■ **Input data**

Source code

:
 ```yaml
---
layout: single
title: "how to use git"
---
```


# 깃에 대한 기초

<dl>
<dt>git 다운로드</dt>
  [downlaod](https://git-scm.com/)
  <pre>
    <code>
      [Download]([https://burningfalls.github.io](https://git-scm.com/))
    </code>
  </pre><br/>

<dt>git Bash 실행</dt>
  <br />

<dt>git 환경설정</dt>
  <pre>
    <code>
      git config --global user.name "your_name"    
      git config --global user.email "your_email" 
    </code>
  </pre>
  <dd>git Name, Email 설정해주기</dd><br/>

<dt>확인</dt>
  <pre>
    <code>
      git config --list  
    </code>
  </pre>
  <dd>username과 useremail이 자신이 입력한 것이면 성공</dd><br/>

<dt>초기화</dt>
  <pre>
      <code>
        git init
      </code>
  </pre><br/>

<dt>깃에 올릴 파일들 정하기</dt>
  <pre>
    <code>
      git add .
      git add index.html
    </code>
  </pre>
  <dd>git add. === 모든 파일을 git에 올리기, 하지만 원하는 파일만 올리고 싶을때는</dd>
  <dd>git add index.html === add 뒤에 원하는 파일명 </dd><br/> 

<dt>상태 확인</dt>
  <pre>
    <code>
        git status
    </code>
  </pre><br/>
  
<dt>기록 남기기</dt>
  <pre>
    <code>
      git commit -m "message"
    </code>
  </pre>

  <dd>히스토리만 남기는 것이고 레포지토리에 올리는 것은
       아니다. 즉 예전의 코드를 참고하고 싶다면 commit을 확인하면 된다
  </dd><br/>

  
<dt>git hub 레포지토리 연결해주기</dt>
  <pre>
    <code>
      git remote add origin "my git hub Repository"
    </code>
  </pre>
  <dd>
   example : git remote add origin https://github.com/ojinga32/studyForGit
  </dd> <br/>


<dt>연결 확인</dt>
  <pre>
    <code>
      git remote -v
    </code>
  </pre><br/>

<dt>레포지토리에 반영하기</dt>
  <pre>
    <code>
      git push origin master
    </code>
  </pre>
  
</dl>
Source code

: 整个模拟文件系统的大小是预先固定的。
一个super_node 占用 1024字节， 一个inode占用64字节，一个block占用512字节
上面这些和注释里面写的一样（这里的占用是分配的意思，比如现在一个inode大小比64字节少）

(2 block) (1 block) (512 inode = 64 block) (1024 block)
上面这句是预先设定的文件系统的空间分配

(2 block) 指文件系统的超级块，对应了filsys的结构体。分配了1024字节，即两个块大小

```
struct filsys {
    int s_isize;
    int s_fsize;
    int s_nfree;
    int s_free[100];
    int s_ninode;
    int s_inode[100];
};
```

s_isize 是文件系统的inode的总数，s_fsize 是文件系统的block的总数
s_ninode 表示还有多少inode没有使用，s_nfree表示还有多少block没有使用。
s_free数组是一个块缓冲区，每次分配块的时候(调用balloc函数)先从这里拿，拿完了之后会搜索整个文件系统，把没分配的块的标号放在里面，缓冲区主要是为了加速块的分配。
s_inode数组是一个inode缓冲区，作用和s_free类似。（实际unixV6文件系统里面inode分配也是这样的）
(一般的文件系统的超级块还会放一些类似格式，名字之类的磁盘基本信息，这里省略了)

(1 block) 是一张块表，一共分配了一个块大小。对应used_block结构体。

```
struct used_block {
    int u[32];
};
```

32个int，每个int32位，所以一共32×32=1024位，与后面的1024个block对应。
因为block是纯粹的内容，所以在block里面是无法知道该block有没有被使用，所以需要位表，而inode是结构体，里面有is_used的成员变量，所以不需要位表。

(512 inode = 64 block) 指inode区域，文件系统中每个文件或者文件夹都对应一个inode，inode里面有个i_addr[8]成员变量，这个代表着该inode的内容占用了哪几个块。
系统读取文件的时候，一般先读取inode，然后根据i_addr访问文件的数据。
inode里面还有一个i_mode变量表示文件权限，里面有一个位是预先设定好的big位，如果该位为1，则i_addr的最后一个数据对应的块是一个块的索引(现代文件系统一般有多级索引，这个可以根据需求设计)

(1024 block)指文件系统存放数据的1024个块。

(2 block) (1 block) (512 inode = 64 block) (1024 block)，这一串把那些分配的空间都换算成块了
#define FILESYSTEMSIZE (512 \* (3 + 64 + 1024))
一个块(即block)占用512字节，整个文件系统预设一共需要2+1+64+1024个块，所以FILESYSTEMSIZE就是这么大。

■ **Work required**
Reproduce, word for word, every line starting at the line that contains "32个int，每个int32" and ending with the final line of the entries.

■ **Result below**
32个int，每个int32位，所以一共32×32=1024位，与后面的1024个block对应。
因为block是纯粹的内容，所以在block里面是无法知道该block有没有被使用，所以需要位表，而inode是结构体，里面有is_used的成员变量，所以不需要位表。

(512 inode = 64 block) 指inode区域，文件系统中每个文件或者文件夹都对应一个inode，inode里面有个i_addr[8]成员变量，这个代表着该inode的内容占用了哪几个块。
系统读取文件的时候，一般先读取inode，然后根据i_addr访问文件的数据。
inode里面还有一个i_mode变量表示文件权限，里面有一个位是预先设定好的big位，如果该位为1，则i_addr的最后一个数据对应的块是一个块的索引(现代文件系统一般有多级索引，这个可以根据需求设计)

(1024 block)指文件系统存放数据的1024个块。

(2 block) (1 block) (512 inode = 64 block) (1024 block)，这一串把那些分配的空间都换算成块了
#define FILESYSTEMSIZE (512 \* (3 + 64 + 1024))
一个块(即block)占用512字节，整个文件系统预设一共需要2+1+64+1024个块，所以FILESYSTEMSIZE就是这么大。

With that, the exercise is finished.